Material provided Block Start
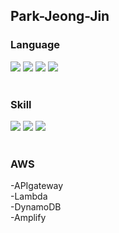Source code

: ## Park-Jeong-Jin
<H3>
  Language
</H3>
<div>
  <img src = "https://img.shields.io/badge/Python-3776AB?style=for-the-badge&logo=python&logoColor=white" />
  <img src = "https://img.shields.io/badge/HTML-239120?style=for-the-badge&logo=html5&logoColor=white" />
  <img src = "https://img.shields.io/badge/CSS-239120?&style=for-the-badge&logo=css3&logoColor=white"/>
  <img src = "https://img.shields.io/badge/JavaScript-F7DF1E?style=for-the-badge&logo=JavaScript&logoColor=white"/>
</div>
<br/>
<H3>
  Skill
</H3>
<div>
  <img src="https://img.shields.io/badge/react-20232a.svg?style=for-the-badge&logo=react&logoColor=61DAFB" />
  <img src="https://img.shields.io/badge/Next.js-000?logo=nextdotjs&logoColor=fff&style=for-the-badge"/>
  <img src="https://img.shields.io/badge/Django-092E20?style=for-the-badge&logo=django&logoColor=white"/>
</div>
<br/>
<H3>
  AWS
</H3>
<div>
  -APIgateway
</div>
<div>
  -Lambda
</div>
<div>
  -DynamoDB
</div>
<div>
  -Amplify
</div>
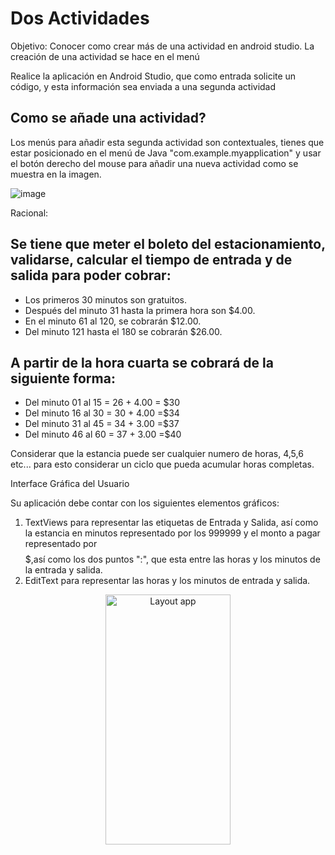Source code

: # Dos Actividades

Objetivo: Conocer como crear más de una actividad en android studio. La creación de una actividad se hace en el menú 

Realice la aplicación en Android Studio, que como entrada solicite un código, y esta información sea enviada a una segunda actividad

## Como se añade una actividad?

Los menús para añadir esta segunda actividad son contextuales, tienes que estar posicionado en el menú de Java "com.example.myapplication" y usar el botón derecho del mouse para añadir una nueva actividad como se muestra en la imagen.

![image](https://github.com/user-attachments/assets/f74f20da-5597-44fa-86c9-3930b5549bdb)


Racional:

## Se tiene que meter el boleto del estacionamiento, validarse, calcular el tiempo de entrada                                                                                  y de salida para poder cobrar:
* Los primeros 30 minutos son gratuitos.
* Después del minuto 31 hasta la primera hora son $4.00. 
* En el minuto 61 al 120, se cobrarán $12.00.
* Del minuto 121 hasta el 180 se cobrarán $26.00.

## A partir de la hora cuarta se cobrará de la siguiente forma: 
* Del minuto 01 al 15 = 26 + 4.00 = $30
* Del minuto 16 al 30 = 30 + 4.00 =$34
* Del minuto 31 al 45 = 34 + 3.00 =$37
* Del minuto 46 al 60 = 37 + 3.00 =$40

Considerar que la estancia puede ser cualquier numero de horas, 4,5,6 etc... para esto considerar un ciclo que pueda acumular horas completas.

Interface Gráfica del Usuario


Su aplicación debe contar con los siguientes elementos gráficos:

1. TextViews para representar las etiquetas de Entrada y Salida, así como la estancia en minutos representado por los 999999 y el monto a pagar representado por $$$$$,así como los dos puntos ":", que esta entre las horas y los minutos de la entrada y salida.
2. EditText para representar las horas y los minutos de entrada y salida.
<p align="center">
<img src="https://github.com/user-attachments/assets/288c6bdb-6d9f-4a10-a47d-11161b6cd92f" alt="Layout app" width="200" height="400">
</p>

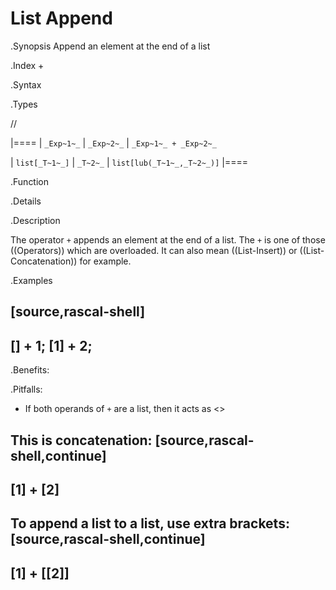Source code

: # List Append

.Synopsis
Append an element at the end of a list

.Index
+

.Syntax

.Types

//

|====
| `_Exp~1~_`     |  `_Exp~2~_`     | `_Exp~1~_ + _Exp~2~_`      

| `list[_T~1~_]` |  `_T~2~_`       | `list[lub(_T~1~_,_T~2~_)]` 
|====

.Function

.Details

.Description

The operator `+` appends an element at the end of a list. The `+` is one of those ((Operators)) which are overloaded. It can also mean ((List-Insert)) or ((List-Concatenation)) for example.

.Examples

[source,rascal-shell]
----
[] + 1;
[1] + 2;
----

.Benefits:

.Pitfalls:

* If both operands of `+` are a list, then it acts as <<List Concatenation>> 

This is concatenation:
[source,rascal-shell,continue]
----
[1] + [2]
----

To append a list to a list, use extra brackets:
[source,rascal-shell,continue]
----
[1] + [[2]]
----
Material provided Block End
Which lines hold the word "horas"? Return all of them from the records above.

- **Solution below**:
Considerar que la estancia puede ser cualquier numero de horas, 4,5,6 etc... para esto considerar un ciclo que pueda acumular horas completas.
1. TextViews para representar las etiquetas de Entrada y Salida, así como la estancia en minutos representado por los 999999 y el monto a pagar representado por $$$$$,así como los dos puntos ":", que esta entre las horas y los minutos de la entrada y salida.
2. EditText para representar las horas y los minutos de entrada y salida.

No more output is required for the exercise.